Objective

Measure an physical property as a number.

The world is an analog place; physical phenomena have continuity and exist over time. To represent a physical property computationally, the physical process information must be transduced into electrical form and then converted from an analog voltage into a digital number by an analog-to-digital converter, or ADC.

This is a wide and deep topic ranging from signal and information theory to robotics and epistemology, and the entire semester will just begin to explore this idea. But to start, this exercise will represent a single light level as a stream of integers.

Steps and observations

  1. Load and run the AnalogReadSerial sketch.
  2. Observe the numbers printed in the serial monitor as the light level varies.
  3. Try slowing the sampling rate by increasing the delay.
  4. Determine the highest and lowest values observed given the available light levels.
  5. Observe the noise in the numbers for different constant light inputs.
  6. The numbers produced by the ADC are a voltage measurement expressed in the somewhat arbitrary units of the converter (e.g. 4.9 mV/unit). Formulate a strategy for calibrating the measurement so that the number has useful semantic meaning. What are useful units for expressing the light intensity?
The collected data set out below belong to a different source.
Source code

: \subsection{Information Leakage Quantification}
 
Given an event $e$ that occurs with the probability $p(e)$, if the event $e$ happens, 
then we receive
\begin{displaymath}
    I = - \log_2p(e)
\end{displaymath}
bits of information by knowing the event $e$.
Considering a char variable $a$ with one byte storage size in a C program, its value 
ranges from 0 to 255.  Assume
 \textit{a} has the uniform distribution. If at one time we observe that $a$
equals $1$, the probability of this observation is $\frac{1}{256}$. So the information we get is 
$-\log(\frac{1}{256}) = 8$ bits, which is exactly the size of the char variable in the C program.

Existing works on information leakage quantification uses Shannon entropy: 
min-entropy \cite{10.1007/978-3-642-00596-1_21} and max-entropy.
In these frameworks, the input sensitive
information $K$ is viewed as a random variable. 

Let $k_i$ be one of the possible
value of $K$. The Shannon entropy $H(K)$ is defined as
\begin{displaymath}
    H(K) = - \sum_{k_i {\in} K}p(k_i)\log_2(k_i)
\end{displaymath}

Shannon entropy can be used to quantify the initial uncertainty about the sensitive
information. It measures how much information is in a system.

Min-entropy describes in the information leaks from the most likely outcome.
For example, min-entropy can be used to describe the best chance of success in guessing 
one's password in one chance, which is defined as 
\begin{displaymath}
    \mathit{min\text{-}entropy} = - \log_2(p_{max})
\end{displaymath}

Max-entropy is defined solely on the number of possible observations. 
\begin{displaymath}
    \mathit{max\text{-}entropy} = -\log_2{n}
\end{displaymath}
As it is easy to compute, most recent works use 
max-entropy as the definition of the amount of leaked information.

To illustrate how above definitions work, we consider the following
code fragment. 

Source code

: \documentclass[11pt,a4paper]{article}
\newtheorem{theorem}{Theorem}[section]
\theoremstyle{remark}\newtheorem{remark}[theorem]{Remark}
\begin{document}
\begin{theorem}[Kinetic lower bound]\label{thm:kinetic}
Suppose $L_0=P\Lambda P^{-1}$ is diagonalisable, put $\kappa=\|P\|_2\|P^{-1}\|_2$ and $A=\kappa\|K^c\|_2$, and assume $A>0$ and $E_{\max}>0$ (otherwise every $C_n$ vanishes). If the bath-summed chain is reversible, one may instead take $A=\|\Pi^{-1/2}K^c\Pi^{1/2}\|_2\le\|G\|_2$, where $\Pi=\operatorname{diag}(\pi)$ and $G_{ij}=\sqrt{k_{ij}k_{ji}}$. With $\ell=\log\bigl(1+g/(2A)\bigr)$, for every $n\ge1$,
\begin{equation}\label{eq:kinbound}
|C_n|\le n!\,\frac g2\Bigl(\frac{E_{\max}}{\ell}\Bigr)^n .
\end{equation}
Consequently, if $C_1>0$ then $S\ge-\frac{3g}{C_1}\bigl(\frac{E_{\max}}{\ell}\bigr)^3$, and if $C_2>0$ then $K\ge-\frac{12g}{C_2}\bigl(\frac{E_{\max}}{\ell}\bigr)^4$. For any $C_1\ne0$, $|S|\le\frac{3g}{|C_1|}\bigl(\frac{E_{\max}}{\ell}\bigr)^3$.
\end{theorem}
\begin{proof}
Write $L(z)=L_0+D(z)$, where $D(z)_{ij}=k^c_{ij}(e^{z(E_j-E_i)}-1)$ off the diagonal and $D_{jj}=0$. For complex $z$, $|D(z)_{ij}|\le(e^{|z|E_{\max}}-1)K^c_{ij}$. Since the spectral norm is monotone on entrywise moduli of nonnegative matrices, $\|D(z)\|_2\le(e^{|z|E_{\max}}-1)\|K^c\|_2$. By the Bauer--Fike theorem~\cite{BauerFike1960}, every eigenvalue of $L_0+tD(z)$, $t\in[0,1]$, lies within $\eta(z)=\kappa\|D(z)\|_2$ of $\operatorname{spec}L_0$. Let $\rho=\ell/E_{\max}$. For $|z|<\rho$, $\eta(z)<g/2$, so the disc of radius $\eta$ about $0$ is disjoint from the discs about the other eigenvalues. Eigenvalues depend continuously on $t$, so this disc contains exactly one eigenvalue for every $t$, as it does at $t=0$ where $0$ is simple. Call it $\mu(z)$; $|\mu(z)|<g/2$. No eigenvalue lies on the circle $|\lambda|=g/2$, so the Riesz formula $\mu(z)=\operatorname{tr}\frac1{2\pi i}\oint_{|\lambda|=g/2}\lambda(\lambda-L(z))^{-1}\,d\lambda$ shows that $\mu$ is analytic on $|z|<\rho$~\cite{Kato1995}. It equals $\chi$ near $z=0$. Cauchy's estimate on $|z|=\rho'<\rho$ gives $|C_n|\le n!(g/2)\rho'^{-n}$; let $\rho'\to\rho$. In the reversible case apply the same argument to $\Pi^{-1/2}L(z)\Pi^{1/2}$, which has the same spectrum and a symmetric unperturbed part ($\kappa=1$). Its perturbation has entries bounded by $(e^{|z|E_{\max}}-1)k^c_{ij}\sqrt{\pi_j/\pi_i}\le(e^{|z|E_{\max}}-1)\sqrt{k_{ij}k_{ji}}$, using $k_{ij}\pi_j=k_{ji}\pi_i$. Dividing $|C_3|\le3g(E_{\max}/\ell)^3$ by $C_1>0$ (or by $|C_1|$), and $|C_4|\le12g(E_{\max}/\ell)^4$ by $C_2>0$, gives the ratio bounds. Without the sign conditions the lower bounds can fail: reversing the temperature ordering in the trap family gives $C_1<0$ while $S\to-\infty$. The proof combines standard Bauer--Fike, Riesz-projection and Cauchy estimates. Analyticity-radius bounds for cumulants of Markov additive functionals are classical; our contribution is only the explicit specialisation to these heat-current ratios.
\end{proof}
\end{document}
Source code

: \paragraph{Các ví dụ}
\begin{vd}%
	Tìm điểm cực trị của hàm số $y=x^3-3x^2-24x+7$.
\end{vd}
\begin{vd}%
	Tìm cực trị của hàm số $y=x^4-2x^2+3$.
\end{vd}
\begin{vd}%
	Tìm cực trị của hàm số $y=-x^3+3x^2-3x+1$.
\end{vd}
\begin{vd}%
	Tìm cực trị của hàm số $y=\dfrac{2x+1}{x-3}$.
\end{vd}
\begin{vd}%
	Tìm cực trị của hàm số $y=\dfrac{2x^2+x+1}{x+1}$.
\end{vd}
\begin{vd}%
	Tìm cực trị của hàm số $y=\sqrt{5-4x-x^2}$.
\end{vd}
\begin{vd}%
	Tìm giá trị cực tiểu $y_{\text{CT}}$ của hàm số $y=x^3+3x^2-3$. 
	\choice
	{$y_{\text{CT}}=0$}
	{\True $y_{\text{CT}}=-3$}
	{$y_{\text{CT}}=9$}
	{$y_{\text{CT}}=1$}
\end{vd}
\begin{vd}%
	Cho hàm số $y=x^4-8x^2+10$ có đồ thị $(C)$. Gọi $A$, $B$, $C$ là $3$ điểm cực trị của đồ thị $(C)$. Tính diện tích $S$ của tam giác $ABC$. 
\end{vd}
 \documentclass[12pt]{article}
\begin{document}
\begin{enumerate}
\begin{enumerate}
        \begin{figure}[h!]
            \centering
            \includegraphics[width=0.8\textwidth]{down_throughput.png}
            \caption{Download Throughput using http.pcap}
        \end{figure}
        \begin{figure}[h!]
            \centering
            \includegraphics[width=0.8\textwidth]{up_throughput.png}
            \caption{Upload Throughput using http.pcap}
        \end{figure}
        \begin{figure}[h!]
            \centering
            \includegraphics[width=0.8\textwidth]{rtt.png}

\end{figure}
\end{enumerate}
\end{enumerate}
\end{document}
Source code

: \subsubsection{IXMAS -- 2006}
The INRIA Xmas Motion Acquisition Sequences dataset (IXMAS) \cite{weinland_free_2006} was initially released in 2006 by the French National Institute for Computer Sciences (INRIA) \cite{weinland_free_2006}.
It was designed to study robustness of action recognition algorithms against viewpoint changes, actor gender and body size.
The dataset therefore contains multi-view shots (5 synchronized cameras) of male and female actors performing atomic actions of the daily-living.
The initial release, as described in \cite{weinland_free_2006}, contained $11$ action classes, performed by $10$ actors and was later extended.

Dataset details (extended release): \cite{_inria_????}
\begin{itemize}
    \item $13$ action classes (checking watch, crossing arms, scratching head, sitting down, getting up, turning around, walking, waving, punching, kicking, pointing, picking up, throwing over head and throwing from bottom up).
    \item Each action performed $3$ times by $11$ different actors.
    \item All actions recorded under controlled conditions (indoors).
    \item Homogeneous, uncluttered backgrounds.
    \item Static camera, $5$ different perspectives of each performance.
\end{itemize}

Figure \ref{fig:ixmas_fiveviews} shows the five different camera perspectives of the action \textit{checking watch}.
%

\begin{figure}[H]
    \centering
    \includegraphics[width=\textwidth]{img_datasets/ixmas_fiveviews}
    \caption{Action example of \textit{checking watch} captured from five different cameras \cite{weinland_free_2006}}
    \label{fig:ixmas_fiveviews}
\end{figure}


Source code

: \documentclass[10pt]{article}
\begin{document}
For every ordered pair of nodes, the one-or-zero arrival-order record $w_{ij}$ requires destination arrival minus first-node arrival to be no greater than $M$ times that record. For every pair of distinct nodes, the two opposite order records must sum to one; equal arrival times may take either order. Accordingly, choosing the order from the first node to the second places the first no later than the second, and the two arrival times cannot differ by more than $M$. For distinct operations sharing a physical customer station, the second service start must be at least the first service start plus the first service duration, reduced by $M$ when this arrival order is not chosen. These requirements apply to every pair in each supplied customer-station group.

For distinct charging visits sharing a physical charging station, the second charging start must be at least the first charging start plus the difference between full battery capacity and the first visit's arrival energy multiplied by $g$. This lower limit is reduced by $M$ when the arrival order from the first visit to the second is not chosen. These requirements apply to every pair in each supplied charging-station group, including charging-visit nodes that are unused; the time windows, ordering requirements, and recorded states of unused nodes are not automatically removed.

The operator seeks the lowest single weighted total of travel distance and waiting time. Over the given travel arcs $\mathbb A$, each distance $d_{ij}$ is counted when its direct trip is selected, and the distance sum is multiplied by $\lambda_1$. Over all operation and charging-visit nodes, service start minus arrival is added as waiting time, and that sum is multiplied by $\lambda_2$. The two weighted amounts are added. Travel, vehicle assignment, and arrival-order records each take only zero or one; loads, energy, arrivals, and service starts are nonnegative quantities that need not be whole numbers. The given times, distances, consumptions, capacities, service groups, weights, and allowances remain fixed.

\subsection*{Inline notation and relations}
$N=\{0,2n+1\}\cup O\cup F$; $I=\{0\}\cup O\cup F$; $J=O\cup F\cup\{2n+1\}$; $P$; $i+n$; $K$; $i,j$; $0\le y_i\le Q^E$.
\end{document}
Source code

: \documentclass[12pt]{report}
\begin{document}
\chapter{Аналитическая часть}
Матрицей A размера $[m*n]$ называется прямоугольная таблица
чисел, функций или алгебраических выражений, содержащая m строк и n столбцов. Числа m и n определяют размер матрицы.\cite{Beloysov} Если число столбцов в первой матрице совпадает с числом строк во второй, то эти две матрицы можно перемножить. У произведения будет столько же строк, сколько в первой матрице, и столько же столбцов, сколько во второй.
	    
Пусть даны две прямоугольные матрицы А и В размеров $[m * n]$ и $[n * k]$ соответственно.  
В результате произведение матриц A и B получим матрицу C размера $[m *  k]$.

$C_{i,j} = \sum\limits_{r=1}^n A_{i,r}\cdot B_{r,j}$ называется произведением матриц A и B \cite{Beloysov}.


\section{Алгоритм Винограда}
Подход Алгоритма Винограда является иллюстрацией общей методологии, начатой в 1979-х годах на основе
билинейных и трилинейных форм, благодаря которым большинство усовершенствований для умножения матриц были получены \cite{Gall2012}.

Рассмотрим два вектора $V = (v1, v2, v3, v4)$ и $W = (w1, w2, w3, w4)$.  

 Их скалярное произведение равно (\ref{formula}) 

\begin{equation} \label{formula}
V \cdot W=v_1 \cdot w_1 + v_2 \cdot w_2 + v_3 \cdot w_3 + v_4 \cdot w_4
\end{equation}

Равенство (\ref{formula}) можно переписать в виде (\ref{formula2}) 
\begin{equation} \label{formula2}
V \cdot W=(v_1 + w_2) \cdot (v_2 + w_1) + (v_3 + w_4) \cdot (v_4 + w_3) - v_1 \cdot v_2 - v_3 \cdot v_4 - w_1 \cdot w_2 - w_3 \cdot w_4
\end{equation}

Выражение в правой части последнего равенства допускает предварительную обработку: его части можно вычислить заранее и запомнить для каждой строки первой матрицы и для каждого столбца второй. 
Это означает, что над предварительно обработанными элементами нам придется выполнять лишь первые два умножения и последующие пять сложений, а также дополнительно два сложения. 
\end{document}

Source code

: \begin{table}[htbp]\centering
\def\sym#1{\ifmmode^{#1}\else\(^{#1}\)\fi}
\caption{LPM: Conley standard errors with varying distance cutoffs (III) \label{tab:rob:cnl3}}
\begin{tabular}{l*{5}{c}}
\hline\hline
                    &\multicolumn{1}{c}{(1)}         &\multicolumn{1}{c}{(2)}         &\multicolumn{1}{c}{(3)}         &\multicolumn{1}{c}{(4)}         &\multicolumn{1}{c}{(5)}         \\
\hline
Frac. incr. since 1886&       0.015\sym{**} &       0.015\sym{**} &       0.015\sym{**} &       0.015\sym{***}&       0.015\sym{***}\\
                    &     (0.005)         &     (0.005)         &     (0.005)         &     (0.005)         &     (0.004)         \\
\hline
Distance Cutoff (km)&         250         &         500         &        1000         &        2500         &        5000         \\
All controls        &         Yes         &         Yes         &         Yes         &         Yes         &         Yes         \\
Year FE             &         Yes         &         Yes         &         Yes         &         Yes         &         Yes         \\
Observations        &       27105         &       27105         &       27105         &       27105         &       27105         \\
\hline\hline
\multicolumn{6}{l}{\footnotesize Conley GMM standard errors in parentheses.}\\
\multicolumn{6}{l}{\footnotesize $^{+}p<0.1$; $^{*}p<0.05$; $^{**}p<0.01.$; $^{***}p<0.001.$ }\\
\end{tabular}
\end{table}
Hint: the arithmetic for the calibration mapping can be as simple as multiplying by a constant gain and adding an offset (e.g. a linear function); the key point is choosing a units system which is understandable and deciding how to take repeatable reference measurements.

Comments

The Arduino analog inputs are converted at 10 bits of precision, that is, voltages between 0 and 5V are measured as integer numbers between 0 and 1023, with a nominal resolution of about 4.9 mV per step. However, analog noise in the conversion also limits the precision, so the minimum detectable signal change may be somewhat larger.

The frequency resolution is determined by the sampling rate and the Nyquist-Shannon sampling theorem, which states that a periodic sampling rate must be at least twice as fast as the highest frequency in the input. The Arduino ADC converter runs at a maximum of about 10 kHz, so in principle it can measure signals which vary at up to a 5 kHz rate.